Stored dataset items:
☆ ☆ ☆

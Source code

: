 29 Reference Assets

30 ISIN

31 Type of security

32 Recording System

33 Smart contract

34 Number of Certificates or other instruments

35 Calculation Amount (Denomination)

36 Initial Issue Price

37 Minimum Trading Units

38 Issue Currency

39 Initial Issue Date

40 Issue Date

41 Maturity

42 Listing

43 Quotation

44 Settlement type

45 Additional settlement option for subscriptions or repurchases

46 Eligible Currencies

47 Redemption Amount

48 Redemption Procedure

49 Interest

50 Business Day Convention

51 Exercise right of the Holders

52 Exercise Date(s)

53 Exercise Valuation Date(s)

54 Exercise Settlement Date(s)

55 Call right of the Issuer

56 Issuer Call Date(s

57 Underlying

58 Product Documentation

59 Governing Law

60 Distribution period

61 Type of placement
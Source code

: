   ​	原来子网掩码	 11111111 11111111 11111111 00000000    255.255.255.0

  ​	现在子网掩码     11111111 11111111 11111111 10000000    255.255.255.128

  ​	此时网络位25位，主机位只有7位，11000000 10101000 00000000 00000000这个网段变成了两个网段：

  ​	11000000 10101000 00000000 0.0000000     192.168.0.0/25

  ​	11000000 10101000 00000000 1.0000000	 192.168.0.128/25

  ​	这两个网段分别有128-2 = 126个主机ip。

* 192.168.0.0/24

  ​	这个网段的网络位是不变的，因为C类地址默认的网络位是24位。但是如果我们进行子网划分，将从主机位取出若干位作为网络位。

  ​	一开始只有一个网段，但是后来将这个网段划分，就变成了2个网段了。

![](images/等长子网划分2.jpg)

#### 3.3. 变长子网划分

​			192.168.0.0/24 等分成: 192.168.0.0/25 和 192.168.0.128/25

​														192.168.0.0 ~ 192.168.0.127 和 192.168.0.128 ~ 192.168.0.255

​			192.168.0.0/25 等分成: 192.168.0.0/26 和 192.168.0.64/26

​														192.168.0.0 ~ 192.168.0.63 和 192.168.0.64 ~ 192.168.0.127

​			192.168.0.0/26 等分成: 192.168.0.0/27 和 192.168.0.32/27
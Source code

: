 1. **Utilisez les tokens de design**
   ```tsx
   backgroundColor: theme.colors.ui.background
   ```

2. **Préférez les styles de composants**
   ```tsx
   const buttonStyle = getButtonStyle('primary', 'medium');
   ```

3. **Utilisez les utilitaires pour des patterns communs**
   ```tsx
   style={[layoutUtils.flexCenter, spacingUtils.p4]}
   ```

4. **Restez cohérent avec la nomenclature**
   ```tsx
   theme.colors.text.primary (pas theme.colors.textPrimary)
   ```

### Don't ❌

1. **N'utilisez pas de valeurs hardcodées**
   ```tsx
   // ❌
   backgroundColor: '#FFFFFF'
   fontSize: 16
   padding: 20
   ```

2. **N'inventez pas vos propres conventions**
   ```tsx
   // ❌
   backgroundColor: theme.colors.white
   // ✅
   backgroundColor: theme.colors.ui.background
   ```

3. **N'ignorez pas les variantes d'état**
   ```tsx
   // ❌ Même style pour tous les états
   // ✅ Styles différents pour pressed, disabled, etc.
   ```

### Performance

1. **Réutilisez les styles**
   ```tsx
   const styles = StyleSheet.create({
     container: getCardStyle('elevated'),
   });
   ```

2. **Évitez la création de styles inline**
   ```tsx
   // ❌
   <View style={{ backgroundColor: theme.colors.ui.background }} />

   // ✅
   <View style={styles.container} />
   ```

☆ ☆ ☆

WHAT IS BEING ASKED: Up to and including the line with "10101000 00000000 0.0000000", output every line of the records above exactly, starting from the first; output nothing else.

ANSWER TO THIS PROBLEM:
Source code

: 29 Reference Assets

30 ISIN

31 Type of security

32 Recording System

33 Smart contract

34 Number of Certificates or other instruments

35 Calculation Amount (Denomination)

36 Initial Issue Price

37 Minimum Trading Units

38 Issue Currency

39 Initial Issue Date

40 Issue Date

41 Maturity

42 Listing

43 Quotation

44 Settlement type

45 Additional settlement option for subscriptions or repurchases

46 Eligible Currencies

47 Redemption Amount

48 Redemption Procedure

49 Interest

50 Business Day Convention

51 Exercise right of the Holders

52 Exercise Date(s)

53 Exercise Valuation Date(s)

54 Exercise Settlement Date(s)

55 Call right of the Issuer

56 Issuer Call Date(s

57 Underlying

58 Product Documentation

59 Governing Law

60 Distribution period

61 Type of placement
Source code

:   ​	原来子网掩码	 11111111 11111111 11111111 00000000    255.255.255.0

  ​	现在子网掩码     11111111 11111111 11111111 10000000    255.255.255.128

  ​	此时网络位25位，主机位只有7位，11000000 10101000 00000000 00000000这个网段变成了两个网段：

  ​	11000000 10101000 00000000 0.0000000     192.168.0.0/25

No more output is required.